Maybe, in a universe where it executed its golden chances early and sustained its play late, BU would’ve had enough to again topple mighty Northeastern on Friday night.
But the Terriers didn’t score on those looks and didn’t play well for 60 minutes. The No. 5 Huskies did. And that, ultimately, is the difference in quality between Dave Flint’s NU, already Hockey East’s regular-season champion, and Tara Watchorn’s reeling BU, which has now lost six of eight.
The Huskies are relentless and ruthless, and they were again in a 5-2 victory at Walter Brown Arena. The Terriers are inconsistent and just not terribly dangerous in front of goal — despite a bevy of first-period chances, it took until Clara Yuhn’s second-period tally for BU to break a 153-minute stretch of scoreless hockey. The senior’s breakaway goal, her first non-empty netter since Nov. 21, put the Terriers in a one-goal deficit and gave them a legitimate chance to win. But BU’s play slowly tailed off from there. The Terriers recorded only nine shot attempts (four of them on goal) in the third period.
“Lack of commitment to our gameplan,” Watchorn said of the final frame, and the problem for BU — the reason it’s 9-18-3 and 7-12-2 in Hockey East — is that its coach says that far too often.
Sure, the Terriers were far better Friday than last Thursday and Saturday, when they were shut out by both Vermont and Maine. Watchorn flatly admitted after that 3-0 loss to the Catamounts that BU essentially ignored the strategies it had discussed in practice, whereas against Northeastern, she called her team’s breakdowns “subtle.” Still, that’s a fault of consistency and discipline, and at a certain point, an inconsistent and undisciplined team is also a bad one.
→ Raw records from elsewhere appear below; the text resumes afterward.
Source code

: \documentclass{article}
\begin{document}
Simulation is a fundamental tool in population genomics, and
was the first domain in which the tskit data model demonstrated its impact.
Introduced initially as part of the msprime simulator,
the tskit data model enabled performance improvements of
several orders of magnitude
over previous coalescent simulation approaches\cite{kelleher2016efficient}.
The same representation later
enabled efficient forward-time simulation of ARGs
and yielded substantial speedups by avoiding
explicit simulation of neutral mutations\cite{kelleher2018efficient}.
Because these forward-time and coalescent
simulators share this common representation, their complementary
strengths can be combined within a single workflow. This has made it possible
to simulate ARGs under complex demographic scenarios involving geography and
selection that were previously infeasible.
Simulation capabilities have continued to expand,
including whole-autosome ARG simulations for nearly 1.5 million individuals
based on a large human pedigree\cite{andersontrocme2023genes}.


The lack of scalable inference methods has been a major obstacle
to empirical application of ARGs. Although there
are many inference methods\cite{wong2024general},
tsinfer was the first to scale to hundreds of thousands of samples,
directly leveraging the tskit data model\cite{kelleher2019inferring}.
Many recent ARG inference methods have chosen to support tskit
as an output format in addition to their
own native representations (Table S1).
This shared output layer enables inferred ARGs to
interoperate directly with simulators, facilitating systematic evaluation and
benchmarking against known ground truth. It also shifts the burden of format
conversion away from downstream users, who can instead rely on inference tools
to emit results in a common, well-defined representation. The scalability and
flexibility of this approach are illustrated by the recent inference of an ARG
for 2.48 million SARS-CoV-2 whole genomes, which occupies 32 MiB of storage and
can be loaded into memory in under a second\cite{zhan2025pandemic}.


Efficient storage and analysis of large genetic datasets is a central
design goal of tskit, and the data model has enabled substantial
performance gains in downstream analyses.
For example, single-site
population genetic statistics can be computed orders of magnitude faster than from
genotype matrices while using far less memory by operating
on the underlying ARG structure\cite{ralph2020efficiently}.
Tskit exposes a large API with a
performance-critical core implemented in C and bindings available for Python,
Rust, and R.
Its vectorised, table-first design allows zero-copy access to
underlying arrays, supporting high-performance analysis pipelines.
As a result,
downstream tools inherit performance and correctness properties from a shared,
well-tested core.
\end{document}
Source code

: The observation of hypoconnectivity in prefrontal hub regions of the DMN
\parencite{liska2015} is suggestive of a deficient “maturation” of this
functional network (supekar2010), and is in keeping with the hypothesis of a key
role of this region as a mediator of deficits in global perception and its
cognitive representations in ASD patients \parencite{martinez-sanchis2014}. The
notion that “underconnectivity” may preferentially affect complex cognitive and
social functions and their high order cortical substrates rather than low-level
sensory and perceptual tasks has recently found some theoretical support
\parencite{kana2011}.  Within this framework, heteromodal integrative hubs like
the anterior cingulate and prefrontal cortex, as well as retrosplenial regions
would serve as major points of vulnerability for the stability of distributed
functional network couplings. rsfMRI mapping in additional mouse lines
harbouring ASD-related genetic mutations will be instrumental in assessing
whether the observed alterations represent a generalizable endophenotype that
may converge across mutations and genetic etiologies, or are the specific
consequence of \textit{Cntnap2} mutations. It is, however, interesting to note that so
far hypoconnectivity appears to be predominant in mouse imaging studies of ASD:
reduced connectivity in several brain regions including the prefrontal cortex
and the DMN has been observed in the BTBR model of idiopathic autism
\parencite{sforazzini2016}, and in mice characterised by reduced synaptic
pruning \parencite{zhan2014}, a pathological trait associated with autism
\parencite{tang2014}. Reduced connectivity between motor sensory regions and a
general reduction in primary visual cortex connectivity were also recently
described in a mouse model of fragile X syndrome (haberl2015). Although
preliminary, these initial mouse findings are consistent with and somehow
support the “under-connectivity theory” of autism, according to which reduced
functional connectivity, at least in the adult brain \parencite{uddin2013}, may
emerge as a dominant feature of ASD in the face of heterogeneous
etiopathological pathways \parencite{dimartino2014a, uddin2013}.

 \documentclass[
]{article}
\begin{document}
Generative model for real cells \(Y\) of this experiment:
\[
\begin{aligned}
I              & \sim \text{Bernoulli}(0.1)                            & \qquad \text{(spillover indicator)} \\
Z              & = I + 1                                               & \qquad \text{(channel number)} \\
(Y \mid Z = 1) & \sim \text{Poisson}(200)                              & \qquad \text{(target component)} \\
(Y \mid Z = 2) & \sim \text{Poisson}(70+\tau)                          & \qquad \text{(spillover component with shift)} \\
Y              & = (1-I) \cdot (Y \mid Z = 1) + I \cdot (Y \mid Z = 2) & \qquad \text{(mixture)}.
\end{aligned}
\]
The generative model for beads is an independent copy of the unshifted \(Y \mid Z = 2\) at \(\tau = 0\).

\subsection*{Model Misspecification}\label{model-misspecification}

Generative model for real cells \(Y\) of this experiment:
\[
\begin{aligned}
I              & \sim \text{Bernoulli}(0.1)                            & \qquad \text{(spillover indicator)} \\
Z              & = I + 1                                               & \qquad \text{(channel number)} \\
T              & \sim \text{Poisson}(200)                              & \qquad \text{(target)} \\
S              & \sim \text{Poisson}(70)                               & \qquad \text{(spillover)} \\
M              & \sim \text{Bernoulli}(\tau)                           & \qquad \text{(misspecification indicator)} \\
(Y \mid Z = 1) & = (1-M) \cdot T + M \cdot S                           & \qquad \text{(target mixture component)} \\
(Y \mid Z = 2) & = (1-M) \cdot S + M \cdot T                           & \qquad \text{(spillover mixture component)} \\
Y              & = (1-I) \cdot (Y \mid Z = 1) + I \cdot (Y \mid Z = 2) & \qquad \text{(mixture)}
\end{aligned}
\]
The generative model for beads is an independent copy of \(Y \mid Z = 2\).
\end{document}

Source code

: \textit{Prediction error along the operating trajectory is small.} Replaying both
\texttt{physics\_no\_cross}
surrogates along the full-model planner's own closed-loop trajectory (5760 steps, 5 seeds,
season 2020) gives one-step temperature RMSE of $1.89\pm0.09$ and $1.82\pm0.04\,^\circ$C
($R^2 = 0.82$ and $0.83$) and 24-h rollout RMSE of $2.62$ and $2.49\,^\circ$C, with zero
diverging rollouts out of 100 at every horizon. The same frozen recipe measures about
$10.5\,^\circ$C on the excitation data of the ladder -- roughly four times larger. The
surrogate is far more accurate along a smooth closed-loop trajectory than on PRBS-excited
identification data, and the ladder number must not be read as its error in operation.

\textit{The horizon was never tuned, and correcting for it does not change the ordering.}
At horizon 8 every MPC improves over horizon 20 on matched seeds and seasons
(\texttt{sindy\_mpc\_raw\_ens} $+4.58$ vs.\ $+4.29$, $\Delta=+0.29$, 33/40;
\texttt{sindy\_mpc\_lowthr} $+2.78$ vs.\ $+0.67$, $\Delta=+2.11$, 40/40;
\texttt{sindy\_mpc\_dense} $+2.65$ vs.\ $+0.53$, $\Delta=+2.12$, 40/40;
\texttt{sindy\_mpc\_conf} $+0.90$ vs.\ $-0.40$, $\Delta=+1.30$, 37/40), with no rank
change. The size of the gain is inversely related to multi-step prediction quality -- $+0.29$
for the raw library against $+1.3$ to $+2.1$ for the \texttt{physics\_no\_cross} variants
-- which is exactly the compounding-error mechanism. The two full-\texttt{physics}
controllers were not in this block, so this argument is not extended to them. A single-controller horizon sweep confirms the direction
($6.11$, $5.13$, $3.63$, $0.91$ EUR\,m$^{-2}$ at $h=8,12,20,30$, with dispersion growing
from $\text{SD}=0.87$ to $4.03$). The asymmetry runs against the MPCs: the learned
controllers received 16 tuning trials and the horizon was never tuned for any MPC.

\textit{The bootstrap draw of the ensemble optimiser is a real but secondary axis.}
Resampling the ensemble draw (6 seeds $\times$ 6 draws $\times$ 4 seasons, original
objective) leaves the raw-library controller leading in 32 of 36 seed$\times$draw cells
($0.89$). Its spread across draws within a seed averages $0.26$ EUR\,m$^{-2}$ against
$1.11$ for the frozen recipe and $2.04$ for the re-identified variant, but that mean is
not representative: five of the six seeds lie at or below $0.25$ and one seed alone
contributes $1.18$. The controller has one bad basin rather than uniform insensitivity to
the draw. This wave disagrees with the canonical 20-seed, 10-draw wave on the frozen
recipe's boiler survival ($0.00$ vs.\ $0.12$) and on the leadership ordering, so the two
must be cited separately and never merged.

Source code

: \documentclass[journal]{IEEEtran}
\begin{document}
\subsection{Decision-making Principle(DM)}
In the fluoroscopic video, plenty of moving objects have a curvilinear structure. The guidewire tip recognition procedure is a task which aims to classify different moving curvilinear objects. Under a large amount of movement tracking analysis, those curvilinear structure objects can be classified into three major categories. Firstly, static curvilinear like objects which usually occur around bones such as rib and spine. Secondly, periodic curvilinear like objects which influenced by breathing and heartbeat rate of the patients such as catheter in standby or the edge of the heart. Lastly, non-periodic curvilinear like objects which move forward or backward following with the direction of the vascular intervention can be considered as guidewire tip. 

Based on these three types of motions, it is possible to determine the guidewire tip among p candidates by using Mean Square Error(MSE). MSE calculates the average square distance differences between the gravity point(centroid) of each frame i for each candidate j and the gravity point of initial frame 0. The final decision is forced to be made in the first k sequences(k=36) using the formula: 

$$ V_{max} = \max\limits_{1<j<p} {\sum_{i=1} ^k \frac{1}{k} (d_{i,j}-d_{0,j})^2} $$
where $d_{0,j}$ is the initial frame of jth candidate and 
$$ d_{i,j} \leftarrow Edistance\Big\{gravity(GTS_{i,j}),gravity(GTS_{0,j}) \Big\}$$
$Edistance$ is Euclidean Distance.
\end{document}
And BU has now played 30 games. There’s probably a good team in there somewhere (Northeastern can attest to that), but the Terriers haven’t found that version of themselves often. They looked good for a period on Friday and didn’t for the other two, and it’s hard to defend a Hockey East title when playing well a third of the time.
“I was proud of our group and how we were able to execute in a high-end way when we did,” Watchorn said. “It shows — obviously, we’ve been saying it all year — that we are capable. But it’s being committed for a full 60 minutes.”
She’s right about that. They’ve been saying it since the very first series of the year. It was an acceptable place to be back then; it’s hard to argue the same when there are three games left.
And look — Northeastern is an insane team. Only two conference opponents have beaten the Huskies this season (and BU was one of them!). Their top line of Lily Shannon, Stryker Zablocki and Éloïse Caron had a combined 98 points entering Friday, and it didn’t find the scoresheet until Zablocki’s empty-netter with less than a second to go. NU still scored four even-strength goals. Junior Allie Lalonde and seniors Mia Langlois, Lily Brazis and Jules Constantinople all scored on snipes BU netminder Mari Pietersen was powerless to stop. And both Lalonde and Brazis should’ve scored on other high-danger looks.
To expect BU to win on Friday, or even to criticize it simply for losing, would be unfair. That’s how deep these Huskies are.
“There’s wave after wave,” Watchorn said of NU.
But there was more the Terriers could’ve done to stop the unstoppable force. Asked how to handle NU’s talent, Watchorn said BU needed to “manage the puck.” She felt her team did that at times, and in her view, that was why the Huskies’ top line was so quiet. Had BU played like that against Flint’s other three lines, Northeastern wouldn’t have finished with five goals.
“We weren’t giving them those opportunistic rushes. They had to earn it,” said Watchorn of Shannon, Zablocki and Caron. “But if we don’t stay disciplined shift, after shift, after shift, they have the depth that can score.”
BU doesn’t, even at full strength. But with seniors Luisa and Lilli Welcke in Milan, freshmen Lucy Thiessen and Avery Supryka both out with injuries (Watchorn said they’re day-to-day) and junior Ella Belfry out due to “roster management,” per Watchorn, the Terriers only had nine forwards and five defenders on Friday. BU’s fourth-year coach acknowledged the challenge that presented, but she wasn’t willing to lean into that excuse.
“That’s where you have to be even more mindful of the momentum you have,” Watchorn said. “It’s knowing that, if you get hemmed in, that’s going to impact your next shift. And there’s nowhere to hide. I thought they did a pretty good job of managing and understanding that. But it could still be better.”
It could still be better. Watchorn is saying that about nearly every part of BU’s game right now.
Which is why — even if the Terriers played fairly well on Friday, at least by their standards — they still weren’t all that close to the team on the other side.